Voice detector and a method for suppressing sub-bands in a voice detector
Abstract
Embodiments of the present invention relate to a voice detector receiving an input signal that is divided into sub-signals that represent a frequency sub-band. The voice detector calculates, for each sub-band, a signal-to-noise (SNR) value based on a corresponding sub-signal for each sub-band and a background signal for each sub-band. The voice detector also calculates a power SNR value for each sub-band, where at least one of the power SNR values is calculated based on a non-linear function.

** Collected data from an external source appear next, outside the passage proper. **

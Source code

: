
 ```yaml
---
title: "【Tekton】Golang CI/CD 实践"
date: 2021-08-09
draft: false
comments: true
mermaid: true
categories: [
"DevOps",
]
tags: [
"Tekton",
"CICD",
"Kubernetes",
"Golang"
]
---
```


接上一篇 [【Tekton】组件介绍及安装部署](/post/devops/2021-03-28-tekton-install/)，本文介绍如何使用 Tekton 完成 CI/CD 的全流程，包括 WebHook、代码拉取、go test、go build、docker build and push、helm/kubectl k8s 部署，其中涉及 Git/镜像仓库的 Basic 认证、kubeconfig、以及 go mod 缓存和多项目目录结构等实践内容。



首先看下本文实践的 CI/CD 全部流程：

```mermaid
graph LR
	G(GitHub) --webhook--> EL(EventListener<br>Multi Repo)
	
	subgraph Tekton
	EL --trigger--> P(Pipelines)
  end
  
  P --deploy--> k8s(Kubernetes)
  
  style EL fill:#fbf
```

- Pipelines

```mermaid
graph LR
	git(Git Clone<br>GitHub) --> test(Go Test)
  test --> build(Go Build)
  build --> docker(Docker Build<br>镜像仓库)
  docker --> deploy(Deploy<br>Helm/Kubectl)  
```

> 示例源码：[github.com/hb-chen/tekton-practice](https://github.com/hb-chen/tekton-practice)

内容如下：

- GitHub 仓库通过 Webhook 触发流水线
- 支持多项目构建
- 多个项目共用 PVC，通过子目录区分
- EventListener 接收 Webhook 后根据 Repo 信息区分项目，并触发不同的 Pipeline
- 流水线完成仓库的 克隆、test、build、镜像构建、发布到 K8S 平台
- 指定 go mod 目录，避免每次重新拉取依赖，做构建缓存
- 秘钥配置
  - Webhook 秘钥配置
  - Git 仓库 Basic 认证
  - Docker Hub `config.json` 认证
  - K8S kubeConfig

The voice detector forms a single value based on the calculated power SNR values and compares the single value and a given threshold value to make a voice activity decision presented on an output port.
Claims
exact text as granted — not AI-modifiedThe invention claimed is:
1. A voice detector being responsive to an input signal being divided into sub-signals each representing a frequency sub-band (n), said voice detector comprises:
a first input port configured to receive said sub-signals,
a second input port configured to receive a background sub-signal based on said sub-signals,
at least one microprocessor,
a non-transitory computer-readable storage medium, coupled to the at least one microprocessor, further including computer-readable instructions, when executed by the at least one microprocessor, are further configured to:
calculate, for each sub-band, a Signal-to-Noise-Ratio (SNR) value (snr[n]) based on the corresponding sub-signal, and the background sub-signal,
provide a non-linear weighting of the SNR value (snr[n]) for each sub-band wherein the voice detector is configured to use a sub-band specific significance threshold value (sign thresh) in the non-linear weighting to selectively suppress sub-bands, and the voice detector adaptively adjusts the sub-band specific significance threshold value based on estimated noise, or background signal condition,
calculate a power SNR value for each sub-band from the non-linear weighting of the SNR value (snr[n]) for each sub-band,
form a single value (snr_sum) based on the calculated power SNR values,
compare said single value (snr_sum) and a given threshold value (vad_thr) to make a voice activity decision (vad_prim) presented on an output port.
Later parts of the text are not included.